EXERCISE AIM.
Each of the entries beneath this task should be written out exactly.

Stored data entries.
-------

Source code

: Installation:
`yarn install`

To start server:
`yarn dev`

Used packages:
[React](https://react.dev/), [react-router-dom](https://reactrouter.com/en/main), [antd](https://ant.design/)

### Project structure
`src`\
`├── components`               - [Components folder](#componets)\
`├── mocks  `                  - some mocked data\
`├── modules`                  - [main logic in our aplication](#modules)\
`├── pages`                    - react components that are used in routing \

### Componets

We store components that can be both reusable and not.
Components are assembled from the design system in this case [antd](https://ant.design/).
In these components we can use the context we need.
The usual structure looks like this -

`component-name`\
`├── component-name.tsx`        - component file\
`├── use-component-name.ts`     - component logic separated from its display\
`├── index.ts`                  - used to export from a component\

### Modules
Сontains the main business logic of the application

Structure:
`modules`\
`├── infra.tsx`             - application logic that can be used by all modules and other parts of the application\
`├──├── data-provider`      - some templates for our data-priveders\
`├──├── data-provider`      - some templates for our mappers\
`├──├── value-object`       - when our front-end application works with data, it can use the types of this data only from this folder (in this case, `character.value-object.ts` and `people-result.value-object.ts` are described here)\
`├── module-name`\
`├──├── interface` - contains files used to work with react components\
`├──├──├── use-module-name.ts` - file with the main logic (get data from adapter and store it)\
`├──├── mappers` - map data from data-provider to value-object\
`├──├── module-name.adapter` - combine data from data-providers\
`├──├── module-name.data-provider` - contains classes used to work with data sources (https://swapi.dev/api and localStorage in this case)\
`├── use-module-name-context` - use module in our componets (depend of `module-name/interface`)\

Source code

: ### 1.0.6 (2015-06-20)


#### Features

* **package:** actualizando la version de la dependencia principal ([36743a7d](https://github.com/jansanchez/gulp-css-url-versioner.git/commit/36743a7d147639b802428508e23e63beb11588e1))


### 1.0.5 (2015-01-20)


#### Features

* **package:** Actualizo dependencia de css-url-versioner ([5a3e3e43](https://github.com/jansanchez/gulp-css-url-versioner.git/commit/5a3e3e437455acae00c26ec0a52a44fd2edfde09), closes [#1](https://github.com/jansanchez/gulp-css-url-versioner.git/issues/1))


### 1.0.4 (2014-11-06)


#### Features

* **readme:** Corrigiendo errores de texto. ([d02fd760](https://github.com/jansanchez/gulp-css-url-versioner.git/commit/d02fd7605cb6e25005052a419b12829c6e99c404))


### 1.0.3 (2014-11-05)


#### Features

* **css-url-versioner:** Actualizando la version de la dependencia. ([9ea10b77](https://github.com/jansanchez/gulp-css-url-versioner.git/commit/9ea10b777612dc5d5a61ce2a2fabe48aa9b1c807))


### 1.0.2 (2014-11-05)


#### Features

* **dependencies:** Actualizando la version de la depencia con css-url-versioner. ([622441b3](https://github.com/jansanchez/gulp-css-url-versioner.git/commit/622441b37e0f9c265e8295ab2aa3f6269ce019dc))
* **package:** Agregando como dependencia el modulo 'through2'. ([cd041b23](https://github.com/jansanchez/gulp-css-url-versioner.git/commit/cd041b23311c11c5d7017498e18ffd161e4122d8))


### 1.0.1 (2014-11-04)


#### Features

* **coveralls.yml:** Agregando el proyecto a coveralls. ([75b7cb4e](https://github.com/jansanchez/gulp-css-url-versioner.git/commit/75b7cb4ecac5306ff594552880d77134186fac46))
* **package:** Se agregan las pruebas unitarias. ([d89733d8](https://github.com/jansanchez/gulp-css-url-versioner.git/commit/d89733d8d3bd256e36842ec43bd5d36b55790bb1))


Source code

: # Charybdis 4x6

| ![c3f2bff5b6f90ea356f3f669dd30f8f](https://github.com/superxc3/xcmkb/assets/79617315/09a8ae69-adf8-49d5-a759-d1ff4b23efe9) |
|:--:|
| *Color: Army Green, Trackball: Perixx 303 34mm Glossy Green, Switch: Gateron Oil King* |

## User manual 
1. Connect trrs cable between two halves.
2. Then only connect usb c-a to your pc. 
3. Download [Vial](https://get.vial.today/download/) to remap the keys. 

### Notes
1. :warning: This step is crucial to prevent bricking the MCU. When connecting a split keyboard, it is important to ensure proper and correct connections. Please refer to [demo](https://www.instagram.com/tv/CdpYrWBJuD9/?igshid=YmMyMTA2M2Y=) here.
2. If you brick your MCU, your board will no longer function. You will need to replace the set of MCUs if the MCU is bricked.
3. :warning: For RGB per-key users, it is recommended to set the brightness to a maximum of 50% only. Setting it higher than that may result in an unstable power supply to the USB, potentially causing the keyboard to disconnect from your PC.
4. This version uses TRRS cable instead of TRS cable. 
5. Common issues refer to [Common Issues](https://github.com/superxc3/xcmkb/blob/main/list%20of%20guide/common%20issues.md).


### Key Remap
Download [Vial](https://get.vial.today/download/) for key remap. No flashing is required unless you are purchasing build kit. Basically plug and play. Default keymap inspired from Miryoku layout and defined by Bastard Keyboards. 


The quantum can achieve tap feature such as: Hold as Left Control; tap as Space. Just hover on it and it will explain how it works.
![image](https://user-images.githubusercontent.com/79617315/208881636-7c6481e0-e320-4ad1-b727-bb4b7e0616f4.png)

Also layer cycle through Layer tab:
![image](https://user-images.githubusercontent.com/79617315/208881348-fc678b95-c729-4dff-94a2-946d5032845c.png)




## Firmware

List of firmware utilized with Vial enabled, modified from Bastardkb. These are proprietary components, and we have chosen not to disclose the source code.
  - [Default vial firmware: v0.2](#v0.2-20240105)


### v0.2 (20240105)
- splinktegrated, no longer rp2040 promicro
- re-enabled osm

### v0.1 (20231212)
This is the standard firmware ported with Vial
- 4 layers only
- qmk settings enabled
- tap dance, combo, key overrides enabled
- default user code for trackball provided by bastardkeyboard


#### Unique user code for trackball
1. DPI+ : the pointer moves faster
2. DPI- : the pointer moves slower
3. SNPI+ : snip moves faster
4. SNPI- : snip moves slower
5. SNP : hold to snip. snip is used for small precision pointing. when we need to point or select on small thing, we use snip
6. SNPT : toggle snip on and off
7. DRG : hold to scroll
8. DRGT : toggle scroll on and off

-------

REPLY.
Source code

: Installation:
`yarn install`

To start server:
`yarn dev`

Used packages:
[React](https://react.dev/), [react-router-dom](https://reactrouter.com/en/main), [antd](https://ant.design/)

### Project structure
`src`\
`├── components`               - [Components folder](#componets)\
`├── mocks  `                  - some mocked data\
`├── modules`                  - [main logic in our aplication](#modules)\
`├── pages`                    - react components that are used in routing \

### Componets

We store components that can be both reusable and not.
Components are assembled from the design system in this case [antd](https://ant.design/).
In these components we can use the context we need.
The usual structure looks like this -

`component-name`\
`├── component-name.tsx`        - component file\
`├── use-component-name.ts`     - component logic separated from its display\
`├── index.ts`                  - used to export from a component\

### Modules
Сontains the main business logic of the application

Structure:
`modules`\
`├── infra.tsx`             - application logic that can be used by all modules and other parts of the application\
`├──├── data-provider`      - some templates for our data-priveders\
`├──├── data-provider`      - some templates for our mappers\
`├──├── value-object`       - when our front-end application works with data, it can use the types of this data only from this folder (in this case, `character.value-object.ts` and `people-result.value-object.ts` are described here)\
`├── module-name`\
`├──├── interface` - contains files used to work with react components\
`├──├──├── use-module-name.ts` - file with the main logic (get data from adapter and store it)\
`├──├── mappers` - map data from data-provider to value-object\
`├──├── module-name.adapter` - combine data from data-providers\
`├──├── module-name.data-provider` - contains classes used to work with data sources (https://swapi.dev/api and localStorage in this case)\
`├── use-module-name-context` - use module in our componets (depend of `module-name/interface`)\

Source code

: ### 1.0.6 (2015-06-20)


#### Features

* **package:** actualizando la version de la dependencia principal ([36743a7d](https://github.com/jansanchez/gulp-css-url-versioner.git/commit/36743a7d147639b802428508e23e63beb11588e1))


### 1.0.5 (2015-01-20)


#### Features

* **package:** Actualizo dependencia de css-url-versioner ([5a3e3e43](https://github.com/jansanchez/gulp-css-url-versioner.git/commit/5a3e3e437455acae00c26ec0a52a44fd2edfde09), closes [#1](https://github.com/jansanchez/gulp-css-url-versioner.git/issues/1))


### 1.0.4 (2014-11-06)


#### Features

* **readme:** Corrigiendo errores de texto. ([d02fd760](https://github.com/jansanchez/gulp-css-url-versioner.git/commit/d02fd7605cb6e25005052a419b12829c6e99c404))


### 1.0.3 (2014-11-05)


#### Features

* **css-url-versioner:** Actualizando la version de la dependencia. ([9ea10b77](https://github.com/jansanchez/gulp-css-url-versioner.git/commit/9ea10b777612dc5d5a61ce2a2fabe48aa9b1c807))


### 1.0.2 (2014-11-05)


#### Features

* **dependencies:** Actualizando la version de la depencia con css-url-versioner. ([622441b3](https://github.com/jansanchez/gulp-css-url-versioner.git/commit/622441b37e0f9c265e8295ab2aa3f6269ce019dc))
* **package:** Agregando como dependencia el modulo 'through2'. ([cd041b23](https://github.com/jansanchez/gulp-css-url-versioner.git/commit/cd041b23311c11c5d7017498e18ffd161e4122d8))


### 1.0.1 (2014-11-04)


#### Features

* **coveralls.yml:** Agregando el proyecto a coveralls. ([75b7cb4e](https://github.com/jansanchez/gulp-css-url-versioner.git/commit/75b7cb4ecac5306ff594552880d77134186fac46))
* **package:** Se agregan las pruebas unitarias. ([d89733d8](https://github.com/jansanchez/gulp-css-url-versioner.git/commit/d89733d8d3bd256e36842ec43bd5d36b55790bb1))


Source code

: # Charybdis 4x6

| ![c3f2bff5b6f90ea356f3f669dd30f8f](https://github.com/superxc3/xcmkb/assets/79617315/09a8ae69-adf8-49d5-a759-d1ff4b23efe9) |
|:--:|
| *Color: Army Green, Trackball: Perixx 303 34mm Glossy Green, Switch: Gateron Oil King* |

## User manual 
1. Connect trrs cable between two halves.
2. Then only connect usb c-a to your pc. 
3. Download [Vial](https://get.vial.today/download/) to remap the keys. 

### Notes
1. :warning: This step is crucial to prevent bricking the MCU. When connecting a split keyboard, it is important to ensure proper and correct connections. Please refer to [demo](https://www.instagram.com/tv/CdpYrWBJuD9/?igshid=YmMyMTA2M2Y=) here.
2. If you brick your MCU, your board will no longer function. You will need to replace the set of MCUs if the MCU is bricked.
3. :warning: For RGB per-key users, it is recommended to set the brightness to a maximum of 50% only. Setting it higher than that may result in an unstable power supply to the USB, potentially causing the keyboard to disconnect from your PC.
4. This version uses TRRS cable instead of TRS cable. 
5. Common issues refer to [Common Issues](https://github.com/superxc3/xcmkb/blob/main/list%20of%20guide/common%20issues.md).


### Key Remap
Download [Vial](https://get.vial.today/download/) for key remap. No flashing is required unless you are purchasing build kit. Basically plug and play. Default keymap inspired from Miryoku layout and defined by Bastard Keyboards. 


The quantum can achieve tap feature such as: Hold as Left Control; tap as Space. Just hover on it and it will explain how it works.
![image](https://user-images.githubusercontent.com/79617315/208881636-7c6481e0-e320-4ad1-b727-bb4b7e0616f4.png)

Also layer cycle through Layer tab:
![image](https://user-images.githubusercontent.com/79617315/208881348-fc678b95-c729-4dff-94a2-946d5032845c.png)




## Firmware

List of firmware utilized with Vial enabled, modified from Bastardkb. These are proprietary components, and we have chosen not to disclose the source code.
  - [Default vial firmware: v0.2](#v0.2-20240105)


### v0.2 (20240105)
- splinktegrated, no longer rp2040 promicro
- re-enabled osm

### v0.1 (20231212)
This is the standard firmware ported with Vial
- 4 layers only
- qmk settings enabled
- tap dance, combo, key overrides enabled
- default user code for trackball provided by bastardkeyboard


#### Unique user code for trackball
1. DPI+ : the pointer moves faster
2. DPI- : the pointer moves slower
3. SNPI+ : snip moves faster
4. SNPI- : snip moves slower
5. SNP : hold to snip. snip is used for small precision pointing. when we need to point or select on small thing, we use snip
6. SNPT : toggle snip on and off
7. DRG : hold to scroll
8. DRGT : toggle scroll on and off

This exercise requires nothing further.